# Dutton elk



## wyoming2utah (Sep 12, 2007)

Here are pics of my best friend's Dutton elk. Any guesses on score?


----------



## Treehugnhuntr (Sep 7, 2007)

356


----------



## hawkeye (Feb 18, 2008)

I am guessing 365 to 370. I will say 368.


----------



## gwailow (Jan 20, 2008)

Great Elk, Congrats to your BFF. 

371 1/8


----------



## torowy (Jun 19, 2008)

349


----------



## fixed blade XC-3 (Sep 11, 2007)

491


----------



## FIRE (Jan 19, 2008)

393


----------



## stillhunterman (Feb 15, 2009)

One AWESOME animal! 

About a thousand pounds! :mrgreen:


----------



## Al Hansen (Sep 7, 2007)

No guess, but that is a fine animal. 8)


----------



## 2litl2l8 (Jan 16, 2008)

Well judging by the ratio of hunter to elk I would guess around a 620....I love these kind of pics.
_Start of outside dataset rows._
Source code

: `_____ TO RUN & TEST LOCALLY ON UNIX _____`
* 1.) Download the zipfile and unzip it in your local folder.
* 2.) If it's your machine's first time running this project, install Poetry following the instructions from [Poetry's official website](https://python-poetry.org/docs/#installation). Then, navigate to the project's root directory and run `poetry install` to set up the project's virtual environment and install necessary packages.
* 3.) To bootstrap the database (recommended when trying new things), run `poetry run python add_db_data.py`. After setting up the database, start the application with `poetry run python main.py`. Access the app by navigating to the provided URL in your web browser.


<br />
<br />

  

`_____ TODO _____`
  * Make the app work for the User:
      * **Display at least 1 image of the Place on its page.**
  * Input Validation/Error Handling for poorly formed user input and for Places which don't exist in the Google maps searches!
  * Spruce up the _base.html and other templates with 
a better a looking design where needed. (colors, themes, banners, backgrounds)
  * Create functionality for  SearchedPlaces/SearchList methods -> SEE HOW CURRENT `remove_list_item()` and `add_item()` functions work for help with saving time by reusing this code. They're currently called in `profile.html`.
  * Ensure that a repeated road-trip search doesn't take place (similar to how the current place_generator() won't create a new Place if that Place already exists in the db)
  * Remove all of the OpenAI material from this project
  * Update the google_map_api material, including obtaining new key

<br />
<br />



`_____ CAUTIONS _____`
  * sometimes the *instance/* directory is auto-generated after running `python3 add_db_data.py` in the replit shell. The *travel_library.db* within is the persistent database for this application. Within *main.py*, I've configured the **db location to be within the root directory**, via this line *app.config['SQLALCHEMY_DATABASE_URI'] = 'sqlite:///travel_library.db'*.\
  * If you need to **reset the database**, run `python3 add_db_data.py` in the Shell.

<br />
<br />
I am going to do that with my cow this year...see if it becomes a spike. Very nice elk though I would pee my pants if I ever got a shot at something like that let alone draw the LE tag.


----------



## 4x4 Bronco (Sep 7, 2007)

I would guess in the 365-375 range. Nice bull. I would have taken him in a second.


----------



## Duckholla (Sep 24, 2007)

374


----------



## BERG (Dec 4, 2007)

356 and 1/8. Nice bull. My goodness that canyon looks familiar. :wink:


----------



## itchytriggerfinger (Sep 12, 2007)

389 1/8 :mrgreen:


----------



## ridgetop (Sep 13, 2007)

I would guess in that 370-380 range.


----------



## Poo Pie (Nov 23, 2007)

dandy of a bull and who cares about a number. Since you asked I say 264 but I always seem to low ball


----------



## Moose Hollow (Apr 26, 2008)

386 Great looking bull congrats.


----------



## Dekashika (Oct 23, 2007)

Awesome Bull, congrats! My guess would be 375. Nice.


----------



## PBH (Nov 7, 2007)

That's a nice bull. the hunter looks a bit weak. he reminds of a guy I watched serve up a fastball to girl during a baseball game once. She hit it out of the park...
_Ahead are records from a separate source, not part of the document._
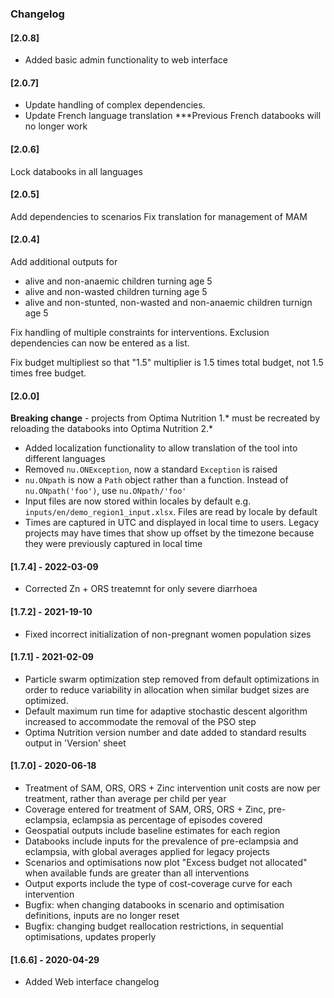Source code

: 
### Changelog

#### [2.0.8]
- Added basic admin functionality to web interface


#### [2.0.7]
- Update handling of complex dependencies.
- Update French language translation 
***Previous French databooks will no longer work


#### [2.0.6]
Lock databooks in all languages


#### [2.0.5]
Add dependencies to scenarios
Fix translation for management of MAM

#### [2.0.4]

Add additional outputs for 
- alive and non-anaemic children turning age 5
- alive and non-wasted children turning age 5
- alive and non-stunted, non-wasted and non-anaemic children turnign age 5

Fix handling of multiple constraints for interventions. Exclusion dependencies can now be entered as a list.

Fix budget multipliest so that "1.5" multiplier is 1.5 times total budget, not 1.5 times free budget.


#### [2.0.0]

**Breaking change** - projects from Optima Nutrition 1.* must be recreated by reloading the databooks into Optima Nutrition 2.*

- Added localization functionality to allow translation of the tool into different languages
- Removed `nu.ONException`, now a standard `Exception` is raised
- `nu.ONpath` is now a `Path` object rather than a function. Instead of `nu.ONpath('foo')`, use `nu.ONpath/'foo'`
- Input files are now stored within locales by default e.g. `inputs/en/demo_region1_input.xlsx`. Files are read by locale by default
- Times are captured in UTC and displayed in local time to users. Legacy projects may have times that show up offset by the timezone because they were previously captured in local time

#### [1.7.4] - 2022-03-09

- Corrected Zn + ORS treatemnt for only severe diarrhoea

#### [1.7.2] - 2021-19-10

- Fixed incorrect initialization of non-pregnant women population sizes

#### [1.7.1] - 2021-02-09

- Particle swarm optimization step removed from default optimizations in order to reduce variability in allocation when similar budget sizes are optimized.
- Default maximum run time for adaptive stochastic descent algorithm increased to accommodate the removal of the PSO step
- Optima Nutrition version number and date added to standard results output in 'Version' sheet

#### [1.7.0] - 2020-06-18

- Treatment of SAM, ORS, ORS + Zinc intervention unit costs are now per treatment, rather than average per child per year
- Coverage entered for treatment of SAM, ORS, ORS + Zinc, pre-eclampsia, eclampsia as percentage of episodes covered
- Geospatial outputs include baseline estimates for each region
- Databooks include inputs for the prevalence of pre-eclampsia and eclampsia, with global averages applied for legacy projects
- Scenarios and optimisations now plot "Excess budget not allocated" when available funds are greater than all interventions
- Output exports include the type of cost-coverage curve for each intervention
- Bugfix: when changing databooks in scenario and optimisation definitions, inputs are no longer reset
- Bugfix: changing budget reallocation restrictions, in sequential optimisations, updates properly

#### [1.6.6] - 2020-04-29

- Added Web interface changelog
to be honest, who cares about scores? I think we, as hunters, place too much emphasis on inches of antler. If we truly wanted to judge the "size" of antlers, why would we not take their weight, which would eliminate any inconsistencies in measuring?


----------



## TCSSPRO204 (Sep 27, 2008)

Very Nice indeed!! 378" :mrgreen:


----------



## 4x4 Bronco (Sep 7, 2007)

BERG said:


> 356 and 1/8. Nice bull. My goodness that canyon looks familiar. :wink:


I was thinking the same thing Berg.


----------



## rutting (Jul 11, 2008)

365 a little weak on the second points


----------



## Nor-tah (Dec 16, 2007)

359... Lets hear what it scored?


----------



## wyoming2utah (Sep 12, 2007)

I don't think anybody knows what it scores...no measurements were ever taken. Right now the bull as at the taxidermist. Maybe he knows... :?: 

I would score him as a 6x7...notice the tiny kicker on the right sword. 
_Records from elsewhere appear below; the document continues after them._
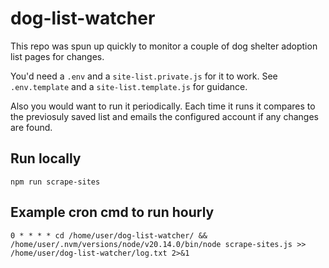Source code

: # dog-list-watcher

This repo was spun up quickly to monitor a couple of dog shelter adoption list pages for changes.  

You'd need a `.env` and a `site-list.private.js` for it to work. See `.env.template` and a `site-list.template.js` for guidance. 

Also you would want to run it periodically. Each time it runs it compares to the previosuly saved list and emails the configured account if any changes are found. 

## Run locally

`npm run scrape-sites`

## Example cron cmd to run hourly

`0 * * * * cd /home/user/dog-list-watcher/ && /home/user/.nvm/versions/node/v20.14.0/bin/node scrape-sites.js >> /home/user/dog-list-watcher/log.txt 2>&1`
On a different note, why are spread measurements part of scoring. Do these measurements really reflect the amount of horn on an animal?


----------



## dkhntrdstn (Sep 7, 2007)

Congrats to the hunter.Great bull there.


----------



## coyoteslayer (Sep 10, 2007)

He's a 350 bull. He needs longer fronts and same with his G-5 in order to score higher. Nice bull though!!!! I bet that hunt was awesome.


----------



## Bears Butt (Sep 12, 2007)

392, and those fronts are plenty long for a good score. Semitry and mass. Good bull!


----------



## coyoteslayer (Sep 10, 2007)

I think your looking at my friends picture when you made this post. This one isn't no where near 392


----------



## drifter (Feb 19, 2008)

Who gives a rats what it scores???? Nice job and great elk. Looks like the "Friends and Family " plan worked well. 

Good luck on the rest of your hunting adventures of the year.

Drifter


----------



## coyoteslayer (Sep 10, 2007)

> Looks like the "Friends and Family " plan worked well.


What about the friends and guides plan? Does that work well also?

Yes who cares about the score. The memories is what you really remember.


----------



## jahan (Sep 7, 2007)

coyoteslayer said:


> > Looks like the "Friends and Family " plan worked well.
> 
> 
> What about the friends and guides plan? Does that work well also?
> ...


Leave it be! :roll: Making mountains out of mull hills.


----------



## coyoteslayer (Sep 10, 2007)

> Leave it be! Making mountains out of mull hills.


Oh lighten up Jahan :lol: :lol: :roll:

BTW its "making mountains out of *mole *hills" :wink: I'm just giving you a hard time Jahan.

Unless you using the word "mull" for mullets


----------



## jahan (Sep 7, 2007)

coyoteslayer said:


> > Leave it be! Making mountains out of mull hills.
> 
> 
> Oh lighten up Jahan :lol: :lol: :roll:
> ...


You nailed it. I was just pointing out that I don't think that quotes intention was a slam on guides, so why make it an issue. We are fine, just trying to warn you so you can stay around a little longer this time. :wink: :mrgreen:


----------



## stillhuntin (Feb 14, 2008)

Great Bull...Very Dutton 8)


----------



## coyoteslayer (Sep 10, 2007)

> You nailed it. I was just pointing out that I don't think that quotes intention was a slam on guides, so why make it an issue. We are fine, just trying to warn you so you can stay around a little longer this time.


No worries. I will be around for a very long time. Friends and guides used in the same sentence shouldn't be insulting.


----------



## wyoming2utah (Sep 12, 2007)

coyoteslayer said:


> Friends and guides used in the same sentence shouldn't be insulting.


Unless the friend is the one who needed the guide ... :wink:


----------



## coyoteslayer (Sep 10, 2007)

> Unless the friend is the one who needed the guide ...


That still wouldn't be insulting. :lol:


----------